**WHAT THE TASK ASKS**
Across all the records, filter for lines with the word "Federation" and copy them.

== Segment start ==

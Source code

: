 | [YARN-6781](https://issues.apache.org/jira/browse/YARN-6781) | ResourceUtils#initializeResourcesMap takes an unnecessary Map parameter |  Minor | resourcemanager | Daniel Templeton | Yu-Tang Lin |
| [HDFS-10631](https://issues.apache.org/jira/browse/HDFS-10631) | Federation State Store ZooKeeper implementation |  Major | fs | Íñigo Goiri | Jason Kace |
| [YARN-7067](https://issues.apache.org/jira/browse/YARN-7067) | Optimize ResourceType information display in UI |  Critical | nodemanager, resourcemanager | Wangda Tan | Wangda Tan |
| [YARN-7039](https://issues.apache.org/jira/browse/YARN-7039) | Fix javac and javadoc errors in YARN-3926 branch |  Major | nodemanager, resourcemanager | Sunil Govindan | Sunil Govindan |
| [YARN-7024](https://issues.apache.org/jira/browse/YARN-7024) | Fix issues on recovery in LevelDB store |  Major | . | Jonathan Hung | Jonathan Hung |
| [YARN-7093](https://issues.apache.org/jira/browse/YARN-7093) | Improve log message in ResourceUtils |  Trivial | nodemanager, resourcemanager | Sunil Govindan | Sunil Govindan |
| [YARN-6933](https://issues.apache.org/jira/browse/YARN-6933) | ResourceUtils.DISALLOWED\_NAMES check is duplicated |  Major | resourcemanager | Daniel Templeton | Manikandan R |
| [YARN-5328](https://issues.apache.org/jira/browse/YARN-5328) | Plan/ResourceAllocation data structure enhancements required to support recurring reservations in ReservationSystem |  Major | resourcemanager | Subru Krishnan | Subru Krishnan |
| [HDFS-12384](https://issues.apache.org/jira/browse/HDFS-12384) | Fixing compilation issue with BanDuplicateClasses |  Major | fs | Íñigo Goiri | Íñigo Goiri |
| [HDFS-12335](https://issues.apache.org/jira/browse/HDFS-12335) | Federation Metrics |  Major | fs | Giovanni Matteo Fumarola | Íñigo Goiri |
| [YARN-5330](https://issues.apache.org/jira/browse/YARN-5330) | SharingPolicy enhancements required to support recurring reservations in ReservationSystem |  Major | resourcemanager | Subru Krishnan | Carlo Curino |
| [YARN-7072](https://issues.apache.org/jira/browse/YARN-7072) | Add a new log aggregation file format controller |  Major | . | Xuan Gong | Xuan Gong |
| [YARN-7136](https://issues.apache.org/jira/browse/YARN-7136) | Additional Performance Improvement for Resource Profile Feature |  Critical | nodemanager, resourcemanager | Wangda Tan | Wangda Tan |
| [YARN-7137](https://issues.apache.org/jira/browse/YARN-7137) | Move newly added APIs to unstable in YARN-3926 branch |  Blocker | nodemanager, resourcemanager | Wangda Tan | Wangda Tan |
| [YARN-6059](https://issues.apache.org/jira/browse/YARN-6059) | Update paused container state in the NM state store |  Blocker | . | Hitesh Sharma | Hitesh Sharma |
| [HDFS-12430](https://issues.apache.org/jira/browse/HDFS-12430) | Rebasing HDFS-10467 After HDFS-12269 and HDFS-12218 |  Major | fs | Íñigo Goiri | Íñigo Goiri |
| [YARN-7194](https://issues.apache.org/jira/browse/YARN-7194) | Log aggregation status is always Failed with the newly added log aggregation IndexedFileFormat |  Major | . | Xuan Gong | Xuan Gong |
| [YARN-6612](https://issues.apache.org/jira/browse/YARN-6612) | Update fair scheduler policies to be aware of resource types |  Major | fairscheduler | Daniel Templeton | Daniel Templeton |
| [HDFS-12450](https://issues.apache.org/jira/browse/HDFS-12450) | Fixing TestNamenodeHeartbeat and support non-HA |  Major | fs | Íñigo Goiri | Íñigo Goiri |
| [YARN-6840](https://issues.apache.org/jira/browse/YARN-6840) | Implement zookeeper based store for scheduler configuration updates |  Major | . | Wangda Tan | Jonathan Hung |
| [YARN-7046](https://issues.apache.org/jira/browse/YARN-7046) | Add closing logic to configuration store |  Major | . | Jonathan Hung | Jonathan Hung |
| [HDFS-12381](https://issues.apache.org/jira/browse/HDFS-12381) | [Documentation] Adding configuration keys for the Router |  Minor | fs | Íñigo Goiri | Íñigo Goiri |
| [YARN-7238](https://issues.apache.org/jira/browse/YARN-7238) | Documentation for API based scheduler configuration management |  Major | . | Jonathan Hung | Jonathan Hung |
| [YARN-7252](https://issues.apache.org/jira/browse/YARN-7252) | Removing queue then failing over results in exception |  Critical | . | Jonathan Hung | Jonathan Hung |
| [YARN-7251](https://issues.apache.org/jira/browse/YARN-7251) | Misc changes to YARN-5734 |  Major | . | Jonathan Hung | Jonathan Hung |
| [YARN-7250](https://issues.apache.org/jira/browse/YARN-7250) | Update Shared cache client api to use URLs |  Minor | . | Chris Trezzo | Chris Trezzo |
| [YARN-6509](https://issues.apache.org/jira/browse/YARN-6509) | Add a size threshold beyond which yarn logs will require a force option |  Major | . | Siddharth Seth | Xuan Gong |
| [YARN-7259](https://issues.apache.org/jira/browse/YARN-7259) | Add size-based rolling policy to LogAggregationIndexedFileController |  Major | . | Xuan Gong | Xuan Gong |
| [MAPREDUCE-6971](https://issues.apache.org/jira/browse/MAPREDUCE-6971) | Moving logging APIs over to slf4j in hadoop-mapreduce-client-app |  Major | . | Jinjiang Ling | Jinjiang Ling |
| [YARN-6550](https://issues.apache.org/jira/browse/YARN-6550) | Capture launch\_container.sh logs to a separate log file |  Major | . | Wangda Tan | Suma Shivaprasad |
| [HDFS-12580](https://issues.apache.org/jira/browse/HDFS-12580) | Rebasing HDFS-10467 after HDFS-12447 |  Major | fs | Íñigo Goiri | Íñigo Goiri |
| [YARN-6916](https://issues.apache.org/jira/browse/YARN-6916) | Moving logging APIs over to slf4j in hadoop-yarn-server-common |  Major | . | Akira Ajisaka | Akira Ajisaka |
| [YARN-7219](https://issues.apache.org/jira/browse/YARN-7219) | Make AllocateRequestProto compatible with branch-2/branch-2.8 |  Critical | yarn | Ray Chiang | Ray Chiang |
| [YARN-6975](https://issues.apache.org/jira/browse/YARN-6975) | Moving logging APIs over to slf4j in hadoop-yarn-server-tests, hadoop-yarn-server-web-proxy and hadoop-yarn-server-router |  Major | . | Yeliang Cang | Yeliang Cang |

== Segment end ==

**ANSWER SECTION**
| [HDFS-10631](https://issues.apache.org/jira/browse/HDFS-10631) | Federation State Store ZooKeeper implementation |  Major | fs | Íñigo Goiri | Jason Kace |
| [HDFS-12335](https://issues.apache.org/jira/browse/HDFS-12335) | Federation Metrics |  Major | fs | Giovanni Matteo Fumarola | Íñigo Goiri |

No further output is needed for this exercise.